Key Experimental Results

Main Results

Algorithm Complexity (small \(\eta\)) Complexity (large \(\eta\)) Phase Transition Threshold
Online SGD \(\tilde{\Theta}(d^{(p-1)\vee 1})\) N/A None
Batch Reuse SGD \(\tilde{\Theta}(d^{(p-1)\vee 1})\) \(\tilde{\Theta}(d^{(p_*-1)\vee 1})\) \(\eta \asymp d^{-1}\)
Alternating SGD \(\tilde{\Theta}(d^{(p-1)\vee 1})\) \(\tilde{\Theta}(d^{(p_2-1)\vee 1})\) \(\eta \asymp d^{-\frac{p-p_2}{2}}\)

Numerical Experiments (\(\sigma_* = \sigma = \mathsf{He}_3\), \(d=50\))

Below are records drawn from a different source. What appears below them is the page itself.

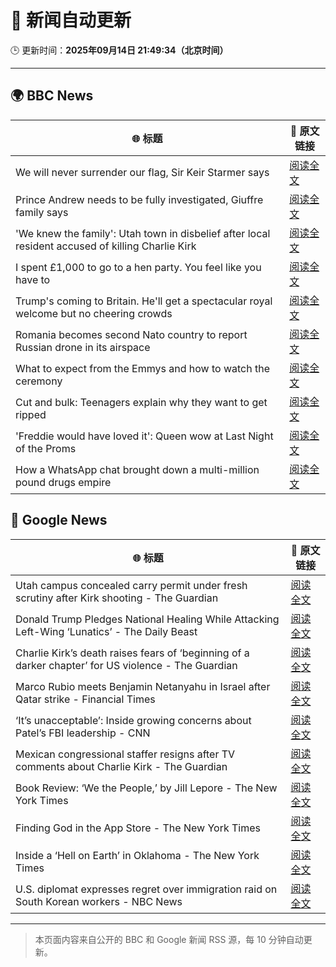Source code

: # 🧠 新闻自动更新

🕒 更新时间：**2025年09月14日 21:49:34（北京时间）**

---

## 🌍 BBC News

| 🌐 标题 | 🔗 原文链接 |
|--------|-------------|
| We will never surrender our flag, Sir Keir Starmer says | [阅读全文](https://www.bbc.com/news/articles/c3vz91x5ynzo?at_medium=RSS&at_campaign=rss) |
| Prince Andrew needs to be fully investigated, Giuffre family says | [阅读全文](https://www.bbc.com/news/articles/cx2nynd3deno?at_medium=RSS&at_campaign=rss) |
| 'We knew the family': Utah town in disbelief after local resident accused of killing Charlie Kirk | [阅读全文](https://www.bbc.com/news/articles/czew1nz17rro?at_medium=RSS&at_campaign=rss) |
| I spent £1,000 to go to a hen party. You feel like you have to | [阅读全文](https://www.bbc.com/news/articles/c930pyzygqxo?at_medium=RSS&at_campaign=rss) |
| Trump's coming to Britain. He'll get a spectacular royal welcome but no cheering crowds | [阅读全文](https://www.bbc.com/news/articles/cq5jgdvnll4o?at_medium=RSS&at_campaign=rss) |
| Romania becomes second Nato country to report Russian drone in its airspace | [阅读全文](https://www.bbc.com/news/articles/c80g7g5rmlno?at_medium=RSS&at_campaign=rss) |
| What to expect from the Emmys and how to watch the ceremony | [阅读全文](https://www.bbc.com/news/articles/c1mxlm42l9vo?at_medium=RSS&at_campaign=rss) |
| Cut and bulk: Teenagers explain why they want to get ripped | [阅读全文](https://www.bbc.com/news/articles/cvg964v18l6o?at_medium=RSS&at_campaign=rss) |
| 'Freddie would have loved it': Queen wow at Last Night of the Proms | [阅读全文](https://www.bbc.com/news/articles/cwyn7lq1q1ro?at_medium=RSS&at_campaign=rss) |
| How a WhatsApp chat brought down a multi-million pound drugs empire | [阅读全文](https://www.bbc.com/news/articles/ckg4ej4l225o?at_medium=RSS&at_campaign=rss) |

## 📰 Google News

| 🌐 标题 | 🔗 原文链接 |
|--------|-------------|
| Utah campus concealed carry permit under fresh scrutiny after Kirk shooting - The Guardian | [阅读全文](https://news.google.com/rss/articles/CBMiigFBVV95cUxPUDR6RHhZdWlQRndZVjBmOGJTbzhXbkFremhZeUNCeEI4NDdhSnlnZXN3VHRRaU9saWxoQ3lfOTdmX0FTMjA5dWU5YlpPRzZmRnNhM3k1ckFhenZEUVdlOXNIVDYzWHlmOWEwTndzRnU4UTJyMDVOMkEybXBhSnpvaWRaVEpNSmJIZ3c?oc=5) |
| Donald Trump Pledges National Healing While Attacking Left-Wing ‘Lunatics’ - The Daily Beast | [阅读全文](https://news.google.com/rss/articles/CBMipgFBVV95cUxOamFXc2VwWlU5OTB3bmJ6YUV4cURTS2RScy1rWGJBRDk5SURIczUxLVByZGdnaTU1VlNsSXBRZlMzZjEzS2wxcGNzamN2MGMyamlpS3VVZUlUQ09iZHU3UXNYNTk0N2RYQzczbHdYZEpJb3A4aTRvU09GVEppY01tN1RqU1hzRndCdVpqblR3NGJ1Z1JfUDVCSUkzTGV6dnRZaXhic3d3?oc=5) |
| Charlie Kirk’s death raises fears of ‘beginning of a darker chapter’ for US violence - The Guardian | [阅读全文](https://news.google.com/rss/articles/CBMihAFBVV95cUxPa0E4b1lpcGFLdW1PNmp5c2JhTEpMTWdoMm5wSEJwVWNoV1ZDM0V3d29jUXIzVmlQMXV4M0ozc2RwQllnN2JEcjBfbERuOEJhR0YyaGZHa0tDSVlCbkQ3RnFtM3AxLTBpbVpxWTFBZ2hVX0xRWHBWV3RwLUc5M0FhU1B1dlQ?oc=5) |
| Marco Rubio meets Benjamin Netanyahu in Israel after Qatar strike - Financial Times | [阅读全文](https://news.google.com/rss/articles/CBMicEFVX3lxTE1nNmcwRzE0SzYyWEZpWklTS0cwdGlWaHhmNmlKUE9YNEFPOFRyX3NEdGdRbkJWbDVwdFh0a1UwYXcwYXplVS16SURfb3cyS0hXeWZWQkQ5Qko3bW9yX0RqVFFHWGxmRUtvaHZpNnFKQVI?oc=5) |
| ‘It’s unacceptable’: Inside growing concerns about Patel’s FBI leadership - CNN | [阅读全文](https://news.google.com/rss/articles/CBMif0FVX3lxTFBLWnpyQlM1QXpQOHF1Y1hLcTJicnV3S2w1RG1IdWMxekRscVhBZ0ZXOTlUay1RUnBILUxuVTB5YkJyay01OG9WVlFMSnBQUV9yRzgzZGtjTmctWUJyNHhuSzZWMGp6TE5wRHpocXpwSmMxVV9Wd2NwQjVyWkZ0UVk?oc=5) |
| Mexican congressional staffer resigns after TV comments about Charlie Kirk - The Guardian | [阅读全文](https://news.google.com/rss/articles/CBMinwFBVV95cUxNN3l2ZFFmZmJ4UDJYS1kyNHk3Q1pXRlFGTmd4cmhacHVVOVVXZDFHQ0Z6LW9aRk9ZSXJiTm9GMTl2N2xGRkxNWTVrbE10eVVBWl8wbWJ6RFJsRjhEMWd3WnUtX3F2ZGExTmIycTBjSzUtNWNKcEdoR3FQeGliU2RkREk3NUJHZXNzNTd6bjhfZkNIWXFtREJqUjRpU0JvUVU?oc=5) |
| Book Review: ‘We the People,’ by Jill Lepore - The New York Times | [阅读全文](https://news.google.com/rss/articles/CBMihAFBVV95cUxPdmcwTFVESlJTc0M1N2tobmVzd0tsdlZDd2RqMUxEWEVXVEpLWG8wVjhZY0x3Y1N2OVpwY2FMbVdHLWhsU29GeF9rdkFKeFhYenRfWlowY25FR2V5dV9MS1RGanhhTEtQb1RNSl9lUW8zR1RiclRaeWJYZDdVQW40UElRdXM?oc=5) |
| Finding God in the App Store - The New York Times | [阅读全文](https://news.google.com/rss/articles/CBMiZEFVX3lxTE5mc0ZGTTk0V0VRVGdUS19ydzROWWRsN29DYlJIMWtTZ3ktMGhZNXFzZElIN0JVbW1EaGhkX0JETlRPa2VZUmJ5TTA3aTdJNGZfWGEtYTQ3TExXNkR4aldBNmllT3I?oc=5) |
| Inside a ‘Hell on Earth’ in Oklahoma - The New York Times | [阅读全文](https://news.google.com/rss/articles/CBMihAFBVV95cUxOTS1JQlNaZDVaM1ZLTFZjLWltRXpPWG9nbXp3SWtpNFpJYzQ5TUxIV2dwQUlzOEJ2bjdWbXhFWDhEckJQaFY5c19OS1FkeDlxMGVHMzlqRnF1U1p4TThTMWtZaG91bjlEck4xVkdsSTB0TnhwU1Z2Mm5jWmFvSkx6VVgtTXU?oc=5) |
| U.S. diplomat expresses regret over immigration raid on South Korean workers - NBC News | [阅读全文](https://news.google.com/rss/articles/CBMitgFBVV95cUxPVnA5LXBlSG1mMExveDdQVURmQW1YZE85UjgxX3BoQ0w0UDMxNlYyTThtOW1ENlAzcGxIdnBtZHMyWVBCUTFOMTlNclpUbW9TeE9GMEFXNFNDMjNyR2pfeGhHXzBxbjdzZkxyNWlOS2xDeGRKWVFZYlpRT21rTUFPd2tUREdhUzR3ZF8yWmwyVnA1Y29Gazk0T1h6X1YxckRNcFNlVHV1S0VJTXhxZUlheElMUVE3Z9IBVkFVX3lxTE5NUDBHZm1HSmUwV3RXTEU1em9TTGZNNDEwYzVqQ29hY1dqUlBFMlZnMkwtZUM1ZTdvdFZEMnJxM2d3OTAwNnB4WnJtUXFqTDluUUdsYWJB?oc=5) |

---
> 本页面内容来自公开的 BBC 和 Google 新闻 RSS 源，每 10 分钟自动更新。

\(\eta\) Range Required Sample Size \(n\) to Achieve \(⟨\mathbf{w}, \boldsymbol{\theta}_*⟩ \geq 0.5\) Regime
\(\eta \lesssim d^{-1/2}\) \(n \approx d^2 = 2500\) information exponent
\(\eta \gtrsim d^{-1/2}\) \(n\) decreases with \(\eta^{-2}\) transition zone
\(\eta \approx 1\) \(n \approx d \cdot \text{polylog}\) generative exponent

Key Findings

  • Figure 1 clearly illustrates two regions with distinct slopes, where the phase transition point is consistent with the theoretical prediction \(\eta \asymp d^{-1/2}\).
  • Alternating SGD is the first algorithm to bypass the CSQ restriction without requiring batch reuse or changing the loss function.
  • Deep \(D\)-layer networks can further exploit the information exponent of \(\sigma_*^D\), achieving linear complexity in more scenarios.

Highlights & Insights

  • Learning rate as a pivotal dimension of algorithm design: It not only affects the convergence rate but also determines whether the algorithm falls into the CSQ or SQ category—a profound insight that was previously overlooked.
  • Simplicity of Alternating SGD: Applying different learning rates (two timescales) to the two layers is sufficient to generate non-correlated updates, without resorting to batch reuse or altering the loss.
  • Expressiveness of the unified framework: Analyzing the three algorithms under a unified manner via the \(\mu_i(\eta)\) coefficients makes the phase transition conditions and complexity comparisons crystal clear.

Limitations & Future Work

  • Only single-index models are analyzed; generalization to multi-index models remains to be completed.
  • The analysis assumes Gaussian input distributions; more general distributions warrant further investigation.
  • The analysis of Alternating SGD only covers \(p_2 = \text{IE}(\sigma_*^2)\), and verifying the conditions for deep networks is challenging.
  • Non-polynomial activation functions are not covered.
  • vs Ben Arous et al. (BAGJ'21): They established the information exponent bound for online SGD; this work shows that the learning rate can change this bound.
  • vs Damian et al. / Lee et al.: They achieved the generative exponent regime via batch reuse; this work reveals that this requires a sufficiently large \(\eta\).
  • vs Joshi et al.: They bypassed the CSQ limitations by modifying the loss function; our alternating SGD maintains the standard squared loss.
  • vs Cutkosky-Wei-Lin et al.: They achieved SQ-optimality using generalized gradients with perturbation and averaging; our perspective is complementary.

Rating

  • Novelty: ⭐⭐⭐⭐⭐ The discovery of the learning rate inducing phase transitions is profound, and the alternating SGD concept is simple yet powerful.
  • Experimental Thoroughness: ⭐⭐⭐ Primarily theoretical, with numerical verification restricted to a small scale of \(d=50\).
  • Writing Quality: ⭐⭐⭐⭐⭐ The unified framework is clearly elucidated, and the step-by-step unfolding of the three instances exhibits an excellent pace.
  • Value: ⭐⭐⭐⭐⭐ It reveals the fundamental role of the learning rate in SGD complexity, carrying profound implications for understanding feature learning in neural networks.